4.7.17

Runtuhnya Kerajaan Sulaiman

Runtuhnya Kerajaan Sulaiman

Oleh : KH. Agus Miftach

Assalamu’alaikum War. Wab.
Bismillahirrahmanirrahiem,













“Dan berimanlah kamu kepada apa yang telah Aku turunkan (Al-Qur’an) yang membenarkan apa yang ada padamu (Taurat), dan janganlah kamu menjadi orang yang pertama kafir kepadanya, serta janganlah kamu menukarkan ayat-ayatKu dengan harga yang rendah, dan hanya kepadaKu-lah kamu harus bertaqwa” ; (Al-Baqoroh : 41).
Setelah libur selama satu bulan sejak medio Romadhon hingga laste syawal sekarang ini, maka inilah pengajian pertama kita, yaitu Pengajian ke-66. Seperti tradisi pengajian ini, kita akan melakukan kajian dan pembahasan secara eklektik-multiperspektif dari aspek teologi, antropologi, historiografi dan psikologi untuk menggali hikmah yang setinggi-tingginya dari setiap ayat Al-Qur’an.

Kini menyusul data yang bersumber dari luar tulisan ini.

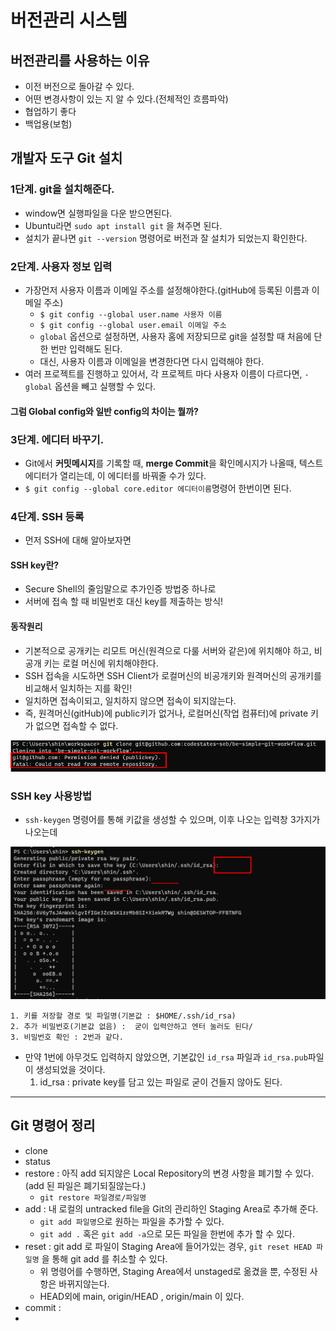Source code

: # 버전관리 시스템
 
 ## 버전관리를 사용하는 이유
  - 이전 버전으로 돌아갈 수 있다. 
  - 어떤 변경사항이 있는 지 알 수 있다.(전체적인 흐름파악)
  - 협업하기 좋다
  - 백업용(보험)


##  개발자 도구 Git 설치

### 1단계. git을 설치해준다. 
  -  window면 실행파일을 다운 받으면된다.
  -  Ubuntu라면 `sudo apt install git` 을 쳐주면 된다. 
  - 설치가 끝나면 `git --version` 명령어로 버전과 잘 설치가 되었는지 확인한다. 

### 2단계. 사용자 정보 입력
 - 가장먼저 사용자 이름과 이메일 주소를 설정해야한다.(gitHub에 등록된 이름과 이메일 주소)
    - `$ git config --global user.name 사용자 이름`
    - `$ git config --global user.email 이메일 주소` 
    -  `global` 옵션으로 설정하면, 사용자 홈에 저장되므로 git을 설정할 때 처음에 단한 번만 입력해도 된다. 
    -  대신, 사용자 이름과 이메일을 변경한다면 다시 입력해야 한다. 
 - 여러 프로젝트를 진행하고 있어서, 각 프로젝트 마다 사용자 이름이 다르다면, `- global` 옵션을 빼고 실행할 수 있다. 

#### 그럼 Global config와 일반 config의 차이는 뭘까?


### 3단계. 에디터 바꾸기. 
 - Git에서 **커밋메시지**를 기록할 때, **merge Commit**을 확인메시지가 나올때, 텍스트 에디터가 열리는데, 이 에디터를 바꿔줄 수가 있다.
 - `$ git config --global core.editor 에디터이름`명령어 한번이면 된다. 

### 4단계. SSH 등록
 - 먼저 SSH에 대해 알아보자면
#### SSH key란? 
- Secure Shell의 줄임말으로 추가인증 방법중 하나로
- 서버에 접속 할 때 비밀번호 대신 key를 제출하는 방식!
#### 동작원리 
 - 기본적으로 공개키는 리모트 머신(원격으로 다룰 서버와 같은)에 위치해야 하고, 비공개 키는 로컬 머신에 위치해야한다.
 - SSH 접속을 시도하면 SSH Client가 로컬머신의 비공개키와 원격머신의 공개키를 비교해서 일치하는 지를 확인!
 - 일치하면 접속이되고, 일치하지 않으면 접속이 되지않는다. 
 - 즉, 원격머신(gitHub)에 public키가 없거나, 로컬머신(작업 컴퓨터)에 private 키가 없으면 접속할 수 없다.
 
<img src ="./images/gitHubnotPublickey.png">

### SSH key 사용방법
 - `ssh-keygen` 명령어를 통해  키값을 생성할 수 있으며, 이후 나오는 입력창 3가지가 나오는데

<img src ="./images/ssh-keygen.png">
 
    1. 키를 저장할 경로 및 파일명(기본값 : $HOME/.ssh/id_rsa)
    2. 추가 비밀번호(기본값 없음) :  굳이 입력안하고 엔터 눌러도 된다/
    3. 비밀번호 확인 : 2번과 같다. 
 - 만약 1번에 아무것도 입력하지 않았으면, 기본값인 `id_rsa` 파일과 `id_rsa.pub`파일이 생성되었을 것이다. 
   1. id_rsa : private key를 담고 있는 파일로 굳이 건들지 않아도 된다. 

---

##  Git 명령어 정리  
 - clone 
 - status 
 - restore : 아직 add 되지않은 Local Repository의 변경 사항을 폐기할 수 있다.(add 된 파일은 폐기되질않는다.) 
   - `git restore 파일경로/파일명`
 - add : 내 로컬의 untracked file을 Git의 관리하인 Staging Area로 추가해 준다.
   - `git add 파일명`으로 원하는 파일을 추가할 수 있다.
   - `git add .` 혹은 `git add -a`으로 모든 파일을 한번에 추가 할 수 있다. 
 - reset : git add 로 파일이 Staging Area에 들어가있는 경우, `git reset HEAD 파일명` 을 통해 git add 를 취소할 수 있다.
   - 위 명령어를 수행하면, Staging Area에서 unstaged로 옮겼을 뿐, 수정된 사항은 바뀌지않는다. 
   - HEAD외에 main, origin/HEAD , origin/main 이 있다.
 - commit : 
 -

Sekjen Gereja Kristen Indonesia Pdt. Yahya Sunarya, tengah menyampaikan penjelasannya seputar teologi Kristiani dalam majelis Pengajian yang senantiasa dihadiri berbagai kalangan.
Pokok Bahasan.
Dalam ayat tsb diatas terdapat empat perintah Allah kepada Bani Israil, yaitu :
Agar Bani Israil (Kaum Yahudi) beriman kepada Al-Qur’an yang diwahyukan Allah kepada Rasul terakhir Muhammad SAW yang diutus kepada semua ummat manusia.
Agar mereka tidak tergesa-gesa menyangkal dan menjadi orang pertama yang mengingkari Al-Qur’an, karena sesungguhnya mereka telah mengetahui kebenaran Al-Qur’an sebagaimana tersirat dalam Taurat, dan seharusnya mereka menjadi kaum yang pertama beriman kepada Al-Qur’an.
Agar mereka tidak berpaling dari Al-Qur’an, hanya karena mengejar keuntungan duniawi seperti harta dan pangkat yang kecil artinya jika dibandingkan dengan ridho Allah dan kebahagiaan akhirat. Bahkan dengan demikian mereka telah menggali azab dunia dan akhirat.
Agar mereka semata-mata beriman dan bertaqwa kepada Allah dan mengutamakan keridhoan Allah SWT dan kebahagiaan akhirat.
Ulasan
Asbabunnuzul ayat tsb diatas berkaitan dengan sikap orang-orang Yahudi Madinah yang mendustakan Rasulullah SAW. Menurut Tafsir Jalalain sikap itu kemudian diperkuat dengan sikap Kaum Yahudi dari Bani Quraizah dan Bani Nadzir yang merupakan dua suku Yahudi yang besar yang pada akhirnya mempengaruhi sikap sebagian besar Bani Israil di Madinah.
Tentang “yang pertama ingkar” terhadap Al-Qur’an Tafsir Ibnu Katsir menerangkan memang bukan dilakukan oleh Yahudi Madinah, melainkan Quraisy Mekah.
Terhadap Bani Israil sesungguhnya ayat tsb mengandung harapan akan keimanan mereka, berkaitan dengan pertalian yang ada dalam ajaran Al-Qur’an dan ajaran Taurat terutama tentang ketauhidan. Tetapi sifat-sifat etnosentrisme budaya yang berlebihan membawa Yahudi kepada sikap Chauvinsme yang hanya mengakui nilai-nilai kebenaran dari keyakinannya sendiri dan menolak semua nilai kebenaran diluar system nilai dan system social yang mereka yakini, yaitu agama Yahudi yang disinyalir banyak mengandung penyimpangan-penyimpangan dari ajaran tauhid Musa a.s. yang sebenarnya.
Ayat tsb diatas bahkan mengisyaratkan domain sifat-sifat materialism Kaum Yahudi yang lebih mementingkan aspek-aspek dhahiriah/inderawi yang semu dan fana daripada aspek-aspek ukhrowiah yang hakiki dan abadi. Hal itu tidak saja dijumpai dalam masa Madinah, tetapi memang terbukti sepanjang sejarah Bani Israil yang panjang sejak Abraham atau Ibrahim bin Tarih a.s. dari Aur-Khaldan hingga David Ben Gurion dan negara Israel modern masa sekarang.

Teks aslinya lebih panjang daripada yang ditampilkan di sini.